Senate President Thomas V. Mike Miller acknowledged the onlooking students as Minority Leader J.B. Jennings (R-Baltimore & Harford) began the third and final floor discussions of the bill, in which Jennings asked rhetorically if the chamber should ask the students their opinion first. Senators could only discuss, not amend, the bill Tuesday.
“Mr. President, I know the vote, what it’s going to be. I’m willing to put money on the table of what I think it will be. But, I do know the public opinion, that they don’t want this,” Jennings said.
The majority of the senators, however, did want to see Maryland’s 24 school jurisdictions again be able to set the date for the first day of school.
In a vote of 31-13, with three excused absences, the Senate passed SB 128 to enable the state’s school districts to select a start date without regard to Labor Day. The bill will now advance to the House of Delegates.
Frederick County’s two representatives in the state Senate were divided on the issue. Sen. Ron Young (D-Frederick) voted with the majority in favor to the change, while Sen. Michael Hough (R-Frederick & Carroll) offered a scathing rebuke of the decision after the vote.
“I have little faith — unfortunately, I must say — in our local school, because they have proven they could not put together a coherent calendar,” Hough said. “Just as they have not been able to figure out what is a snow day or not, because yesterday our school closed for rain in Frederick County.”

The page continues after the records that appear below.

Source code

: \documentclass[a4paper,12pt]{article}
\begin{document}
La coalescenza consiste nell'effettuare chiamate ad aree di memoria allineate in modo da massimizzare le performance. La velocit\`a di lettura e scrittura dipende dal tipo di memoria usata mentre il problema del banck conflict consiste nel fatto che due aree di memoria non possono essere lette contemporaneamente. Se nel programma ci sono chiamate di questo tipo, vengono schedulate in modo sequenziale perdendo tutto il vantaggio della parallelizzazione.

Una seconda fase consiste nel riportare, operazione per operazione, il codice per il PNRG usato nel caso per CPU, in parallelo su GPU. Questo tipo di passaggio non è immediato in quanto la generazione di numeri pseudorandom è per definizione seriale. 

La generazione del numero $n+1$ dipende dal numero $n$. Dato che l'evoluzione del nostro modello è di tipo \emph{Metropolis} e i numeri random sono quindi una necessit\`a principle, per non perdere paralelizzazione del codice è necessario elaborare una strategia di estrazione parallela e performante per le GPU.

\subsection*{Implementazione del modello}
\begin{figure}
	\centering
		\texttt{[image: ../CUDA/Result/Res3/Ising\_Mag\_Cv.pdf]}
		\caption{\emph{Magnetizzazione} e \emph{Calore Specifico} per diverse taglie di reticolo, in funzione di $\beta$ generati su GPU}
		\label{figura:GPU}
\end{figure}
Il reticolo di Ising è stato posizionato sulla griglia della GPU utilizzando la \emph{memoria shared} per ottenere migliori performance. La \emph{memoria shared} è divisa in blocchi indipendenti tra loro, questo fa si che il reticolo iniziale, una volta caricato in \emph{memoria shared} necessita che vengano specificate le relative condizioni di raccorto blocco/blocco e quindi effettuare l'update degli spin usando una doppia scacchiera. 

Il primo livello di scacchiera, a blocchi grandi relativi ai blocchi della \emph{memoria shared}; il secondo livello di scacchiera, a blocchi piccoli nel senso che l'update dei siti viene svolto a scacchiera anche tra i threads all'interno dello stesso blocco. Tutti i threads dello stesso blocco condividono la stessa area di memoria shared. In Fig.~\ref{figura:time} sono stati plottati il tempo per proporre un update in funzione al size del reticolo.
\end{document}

As a parent, Hough said he preferred the school calendars crafted following the 2016 executive order by Gov. Larry Hogan (R), which required all schools in Maryland to start after Labor Day. Hogan has strongly opposed the Legislature’s attempt to change the law this session, and said any school board that wants a pre-Labor Day start date should be required to put it to a vote on a local ballot.

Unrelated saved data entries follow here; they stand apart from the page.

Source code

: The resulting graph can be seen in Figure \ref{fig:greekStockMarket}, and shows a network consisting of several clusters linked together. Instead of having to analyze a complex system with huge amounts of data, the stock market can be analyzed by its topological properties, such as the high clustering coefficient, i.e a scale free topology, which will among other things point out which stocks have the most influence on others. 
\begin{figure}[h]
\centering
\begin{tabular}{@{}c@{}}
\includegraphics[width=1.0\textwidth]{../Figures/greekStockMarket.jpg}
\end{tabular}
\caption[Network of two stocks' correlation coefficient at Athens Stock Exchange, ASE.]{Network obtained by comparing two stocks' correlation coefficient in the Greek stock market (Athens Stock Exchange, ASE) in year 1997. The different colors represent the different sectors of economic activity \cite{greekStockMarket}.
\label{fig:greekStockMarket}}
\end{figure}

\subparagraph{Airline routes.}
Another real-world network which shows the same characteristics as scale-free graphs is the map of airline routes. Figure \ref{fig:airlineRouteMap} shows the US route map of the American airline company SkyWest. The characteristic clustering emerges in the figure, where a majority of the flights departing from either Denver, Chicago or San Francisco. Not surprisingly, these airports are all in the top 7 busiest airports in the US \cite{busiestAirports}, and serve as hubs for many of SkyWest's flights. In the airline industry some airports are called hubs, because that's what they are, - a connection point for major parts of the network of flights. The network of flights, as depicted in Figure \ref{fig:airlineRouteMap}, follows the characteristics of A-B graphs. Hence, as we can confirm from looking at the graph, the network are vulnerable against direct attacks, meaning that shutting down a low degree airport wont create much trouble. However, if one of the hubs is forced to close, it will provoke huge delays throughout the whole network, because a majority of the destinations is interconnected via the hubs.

Those in favor of the bill argued the flexibility to start before Labor Day would help each county’s Board of Education better accommodate religious holidays and snow days, which vary across the state.
Sen. Delores Kelley (D-Baltimore) also said changing the governor’s mandate to start after Labor Day would return choice to the schools.
Sen. Justin Ready (R-Carroll) said he was happy to hear his Democratic colleagues’ concern for choice and local control. However, he criticized them on past state legislation that passed down local mandates, and future local mandates that will come from the Commission on Innovation and Excellence in Education, also known as the Kirwan Commission.
“I don’t think the argument that ‘we don’t want to tell the counties what to do’ isn’t necessarily a good one here. It’s one I’m actually sympathetic to, because it’s something I wish we would have the attitude to more often about much bigger things we’ve done in the past,” Ready said.
Hough argued the schools had repeatedly failed to craft good calendars before Hogan’s order.
“I believe in local control, but at some point when the locals have shown they could not competently do the calendar — when they start school on Aug. 22 and have the kids go back for two or three days of that first week — that’s nonsensical,” Hough told the chamber.
A pre-Labor Day start for schools in Maryland is still far from being set in stone. The bill will next go to the House of Delegates, where it will go through another public process in committee before facing possible amendments in the chamber.
The House of Delegates could modify or oppose the bill, though, it appears there are enough votes to pass it.
If it does pass the second chamber, the governor will have an opportunity to veto or — as he announced last week — have the people take the decision to a petition for referendum, which is the right of all voters to gather signatures in support or opposition to a bill passed by the General Assembly.
The petition would need to collect signatures from at least 3 percent of all registered voters who voted in the last gubernatorial election — in this case, 2018 — in order to pass.